- Data records:
::::::
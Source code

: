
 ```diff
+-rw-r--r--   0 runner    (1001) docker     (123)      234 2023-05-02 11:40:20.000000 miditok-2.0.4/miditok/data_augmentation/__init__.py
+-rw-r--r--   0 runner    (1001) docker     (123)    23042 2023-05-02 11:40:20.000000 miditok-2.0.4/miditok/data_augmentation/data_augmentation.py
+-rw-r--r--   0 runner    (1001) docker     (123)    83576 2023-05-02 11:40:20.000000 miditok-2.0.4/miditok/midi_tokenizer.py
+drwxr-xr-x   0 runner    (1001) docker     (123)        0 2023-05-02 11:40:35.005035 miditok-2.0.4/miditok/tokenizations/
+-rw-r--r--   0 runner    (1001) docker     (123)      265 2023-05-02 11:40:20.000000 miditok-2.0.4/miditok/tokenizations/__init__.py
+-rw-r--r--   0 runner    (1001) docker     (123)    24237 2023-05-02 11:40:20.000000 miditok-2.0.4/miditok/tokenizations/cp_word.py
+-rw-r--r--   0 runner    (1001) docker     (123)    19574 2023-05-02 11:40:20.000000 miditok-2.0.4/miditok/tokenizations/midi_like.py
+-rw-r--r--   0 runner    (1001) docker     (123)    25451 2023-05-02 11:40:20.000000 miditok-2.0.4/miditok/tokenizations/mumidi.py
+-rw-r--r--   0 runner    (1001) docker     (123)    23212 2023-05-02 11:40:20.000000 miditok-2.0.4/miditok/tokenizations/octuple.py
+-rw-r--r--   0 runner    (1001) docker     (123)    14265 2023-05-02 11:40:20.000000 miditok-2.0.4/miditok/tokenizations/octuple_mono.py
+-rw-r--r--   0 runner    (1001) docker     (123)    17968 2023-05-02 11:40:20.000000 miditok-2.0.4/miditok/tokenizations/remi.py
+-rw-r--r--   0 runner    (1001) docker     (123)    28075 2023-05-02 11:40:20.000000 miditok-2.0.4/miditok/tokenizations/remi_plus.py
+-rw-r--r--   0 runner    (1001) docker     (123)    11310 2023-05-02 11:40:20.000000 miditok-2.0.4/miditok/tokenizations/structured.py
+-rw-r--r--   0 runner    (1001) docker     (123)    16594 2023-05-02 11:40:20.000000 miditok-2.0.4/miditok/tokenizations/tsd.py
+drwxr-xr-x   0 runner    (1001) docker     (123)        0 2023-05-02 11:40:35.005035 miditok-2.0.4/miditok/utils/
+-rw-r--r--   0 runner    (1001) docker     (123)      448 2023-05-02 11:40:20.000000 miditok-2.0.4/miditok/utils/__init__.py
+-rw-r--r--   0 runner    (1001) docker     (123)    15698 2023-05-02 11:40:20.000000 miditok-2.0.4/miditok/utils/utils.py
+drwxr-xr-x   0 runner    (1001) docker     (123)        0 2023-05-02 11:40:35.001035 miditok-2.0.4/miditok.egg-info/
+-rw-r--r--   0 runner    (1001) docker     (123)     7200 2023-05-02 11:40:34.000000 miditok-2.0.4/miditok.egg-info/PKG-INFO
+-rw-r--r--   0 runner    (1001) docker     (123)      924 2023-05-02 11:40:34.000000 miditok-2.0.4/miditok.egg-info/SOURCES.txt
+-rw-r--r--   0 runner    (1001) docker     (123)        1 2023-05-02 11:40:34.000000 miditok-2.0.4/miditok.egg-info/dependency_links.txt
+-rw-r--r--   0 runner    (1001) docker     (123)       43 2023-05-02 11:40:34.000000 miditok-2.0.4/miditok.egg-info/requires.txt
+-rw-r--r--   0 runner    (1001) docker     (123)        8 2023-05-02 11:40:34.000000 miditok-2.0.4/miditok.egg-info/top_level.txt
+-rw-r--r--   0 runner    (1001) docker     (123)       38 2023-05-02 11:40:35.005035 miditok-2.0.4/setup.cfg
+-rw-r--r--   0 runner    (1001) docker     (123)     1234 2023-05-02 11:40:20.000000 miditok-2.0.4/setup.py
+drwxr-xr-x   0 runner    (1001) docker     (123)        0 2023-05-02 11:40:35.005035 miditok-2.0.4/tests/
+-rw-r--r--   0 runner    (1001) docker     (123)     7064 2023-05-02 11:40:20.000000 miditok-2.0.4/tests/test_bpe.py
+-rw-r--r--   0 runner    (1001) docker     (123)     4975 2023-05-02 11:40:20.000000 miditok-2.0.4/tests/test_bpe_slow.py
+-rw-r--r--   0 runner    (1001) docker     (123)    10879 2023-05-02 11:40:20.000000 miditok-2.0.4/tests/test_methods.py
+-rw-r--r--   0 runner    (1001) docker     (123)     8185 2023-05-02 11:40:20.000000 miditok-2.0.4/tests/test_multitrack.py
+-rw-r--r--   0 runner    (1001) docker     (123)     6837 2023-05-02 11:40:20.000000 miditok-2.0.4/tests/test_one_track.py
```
::::::
- Exercise objective: From the entries above, copy each line holding "tests".

- Written solution:
+drwxr-xr-x   0 runner    (1001) docker     (123)        0 2023-05-02 11:40:35.005035 miditok-2.0.4/tests/
+-rw-r--r--   0 runner    (1001) docker     (123)     7064 2023-05-02 11:40:20.000000 miditok-2.0.4/tests/test_bpe.py
+-rw-r--r--   0 runner    (1001) docker     (123)     4975 2023-05-02 11:40:20.000000 miditok-2.0.4/tests/test_bpe_slow.py
+-rw-r--r--   0 runner    (1001) docker     (123)    10879 2023-05-02 11:40:20.000000 miditok-2.0.4/tests/test_methods.py
+-rw-r--r--   0 runner    (1001) docker     (123)     8185 2023-05-02 11:40:20.000000 miditok-2.0.4/tests/test_multitrack.py
+-rw-r--r--   0 runner    (1001) docker     (123)     6837 2023-05-02 11:40:20.000000 miditok-2.0.4/tests/test_one_track.py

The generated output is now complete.